In a slower paced, more relaxed game this might not be a problem, but here the timing windows for attacks are narrow; incorrect recognitions can lead to near-instant consequences courtesy of the constant undead hordes. It’s difficult to be accurate during archery with two Move controllers when the timing is so tight, which is a problem when you consider that about half the game is spent shooting down distant minions. Most of these attacks work when taken into isolation, ninja stars usually going just where you want them to in one of the most impressive uses of Move yet, but chaining so many swift changes together leads to chaos of a less fun nature.
We have a bone to pick with the weaker hand-controlled shield too, which sometimes doesn't track as it should, leading to unfair punishment. It’s also possible that the same controller is to blame when the archery goes off whack, sometimes not centring correctly or jumping around, since it adjusts the bow. This could be due to the way the game calibrates Move: it asks for both controllers to be pointed at the PlayStation Eye, then for the principal hand to be positioned in a number of ways but does not do the same for the secondary device. It can be sorted out with a re-calibration when it's noticed to be going off track, but perhaps an extra step in the set-up process could have prevented this.
Yet these downfalls abate when disconnecting one Move and pushing forth with a single controller. While the immersion factor is lost — using one hand for both sword and shield, bringing up the defensive plate by holding the Move button is a little odd — the overall effect is positive and really changes the feel of the game. Suddenly every target, near or far, can be hit without hesitation with a simple point and shoot after the arrow is grabbed. It plays as it should and naturally becomes better for it. The wrong weapon still finds itself in your bony fingers every so often, but it’s more irregular and its irritations are dulled by the improved accuracy and speed. It seems bizarre that a dual set-up was even included when the alternative works so well.

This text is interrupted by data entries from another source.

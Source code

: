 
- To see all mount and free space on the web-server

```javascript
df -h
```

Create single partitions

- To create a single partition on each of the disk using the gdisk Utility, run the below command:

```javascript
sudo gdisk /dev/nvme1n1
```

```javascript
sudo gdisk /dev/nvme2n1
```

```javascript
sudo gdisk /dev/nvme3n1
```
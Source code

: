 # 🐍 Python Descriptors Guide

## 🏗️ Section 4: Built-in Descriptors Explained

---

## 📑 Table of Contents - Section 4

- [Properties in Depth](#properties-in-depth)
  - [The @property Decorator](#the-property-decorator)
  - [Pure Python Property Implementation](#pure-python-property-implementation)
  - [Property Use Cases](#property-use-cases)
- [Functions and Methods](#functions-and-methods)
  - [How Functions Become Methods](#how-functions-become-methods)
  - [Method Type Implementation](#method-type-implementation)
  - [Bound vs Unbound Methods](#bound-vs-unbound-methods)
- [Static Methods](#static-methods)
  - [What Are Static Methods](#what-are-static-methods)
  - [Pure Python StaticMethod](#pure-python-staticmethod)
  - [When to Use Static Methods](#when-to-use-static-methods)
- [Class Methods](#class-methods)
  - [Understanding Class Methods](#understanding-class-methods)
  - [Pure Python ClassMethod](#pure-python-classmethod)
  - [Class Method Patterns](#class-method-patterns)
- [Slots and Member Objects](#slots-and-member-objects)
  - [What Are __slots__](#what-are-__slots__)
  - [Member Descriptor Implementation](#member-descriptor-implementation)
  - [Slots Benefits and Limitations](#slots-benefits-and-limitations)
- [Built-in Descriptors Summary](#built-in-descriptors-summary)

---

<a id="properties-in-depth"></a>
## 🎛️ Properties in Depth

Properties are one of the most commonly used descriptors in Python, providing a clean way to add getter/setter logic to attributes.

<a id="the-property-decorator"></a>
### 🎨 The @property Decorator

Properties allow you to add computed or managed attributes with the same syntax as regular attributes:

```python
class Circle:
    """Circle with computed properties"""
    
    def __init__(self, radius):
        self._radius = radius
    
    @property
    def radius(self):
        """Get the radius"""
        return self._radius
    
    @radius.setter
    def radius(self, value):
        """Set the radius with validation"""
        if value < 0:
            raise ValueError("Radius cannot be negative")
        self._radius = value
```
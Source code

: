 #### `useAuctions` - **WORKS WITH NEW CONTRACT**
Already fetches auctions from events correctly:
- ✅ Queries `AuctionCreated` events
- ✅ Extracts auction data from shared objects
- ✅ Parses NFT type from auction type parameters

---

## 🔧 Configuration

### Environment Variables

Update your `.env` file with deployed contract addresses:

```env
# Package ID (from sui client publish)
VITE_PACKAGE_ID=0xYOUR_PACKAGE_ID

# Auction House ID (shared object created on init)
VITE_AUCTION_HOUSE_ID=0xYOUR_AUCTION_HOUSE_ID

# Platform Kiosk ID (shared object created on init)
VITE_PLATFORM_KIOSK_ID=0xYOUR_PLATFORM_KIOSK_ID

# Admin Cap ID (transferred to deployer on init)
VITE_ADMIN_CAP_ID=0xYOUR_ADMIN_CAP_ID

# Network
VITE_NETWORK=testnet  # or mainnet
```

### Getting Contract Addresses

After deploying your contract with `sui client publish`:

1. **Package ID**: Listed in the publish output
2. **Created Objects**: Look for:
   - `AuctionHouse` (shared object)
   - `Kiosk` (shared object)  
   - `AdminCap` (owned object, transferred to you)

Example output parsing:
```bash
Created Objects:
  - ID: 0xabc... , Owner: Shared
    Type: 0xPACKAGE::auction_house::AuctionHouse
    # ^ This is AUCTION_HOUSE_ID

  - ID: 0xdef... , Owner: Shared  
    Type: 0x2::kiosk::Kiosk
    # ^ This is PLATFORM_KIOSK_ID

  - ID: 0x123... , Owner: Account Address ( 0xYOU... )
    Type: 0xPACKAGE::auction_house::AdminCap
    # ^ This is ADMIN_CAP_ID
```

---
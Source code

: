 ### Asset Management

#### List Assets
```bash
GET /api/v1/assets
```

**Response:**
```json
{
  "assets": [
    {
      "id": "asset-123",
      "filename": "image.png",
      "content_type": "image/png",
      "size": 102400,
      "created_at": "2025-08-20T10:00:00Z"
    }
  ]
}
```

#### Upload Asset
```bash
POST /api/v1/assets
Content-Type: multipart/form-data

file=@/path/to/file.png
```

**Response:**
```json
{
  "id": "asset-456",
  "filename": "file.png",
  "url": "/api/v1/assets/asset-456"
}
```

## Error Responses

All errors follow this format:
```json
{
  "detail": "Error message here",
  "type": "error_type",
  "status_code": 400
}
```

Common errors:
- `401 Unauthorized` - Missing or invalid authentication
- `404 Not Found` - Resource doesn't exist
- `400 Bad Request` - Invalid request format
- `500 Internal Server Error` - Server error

The single player campaign might be short, but there’s also room for a return to Deadmund’s world through the multiplayer battle mode, playable online and locally. Match types playable in a team are Invasion, Medieval Moves’ take on a survival mode where you must fight as long as possible, and defending a symbol for a set time in Royal Guard. Invasion makes a repeat appearance in the versus modes, alongside Cauldron Chaos. Here players must fill the huge cauldrons by taking down enemies; once full, they can be tipped over to set the contained minions on other players while they try to do the same to you. The multiplayer modes are quite interesting due to the restricted nature of the movement - you can only move to set points with the grappling hook, otherwise rooted to the spot as in the single player’s combat segments.
Make no bones about it, Medieval Moves: Deadmund’s Quest is a good little game that makes involving use of PlayStation Move, elevating a fairly straightforward slash ‘em up into something more fun. However, while Zindagi’s motion controls excelled in Sports Champions, they are slightly too inconsistent in this adventure setting. The repeated rapid cycling of tools and multiple actions assigned to similar inputs can confuse the controllers, particularly in dual Move mode, leading to recognition issues and subsequent frustrations that prevent the game from reaching its full potential.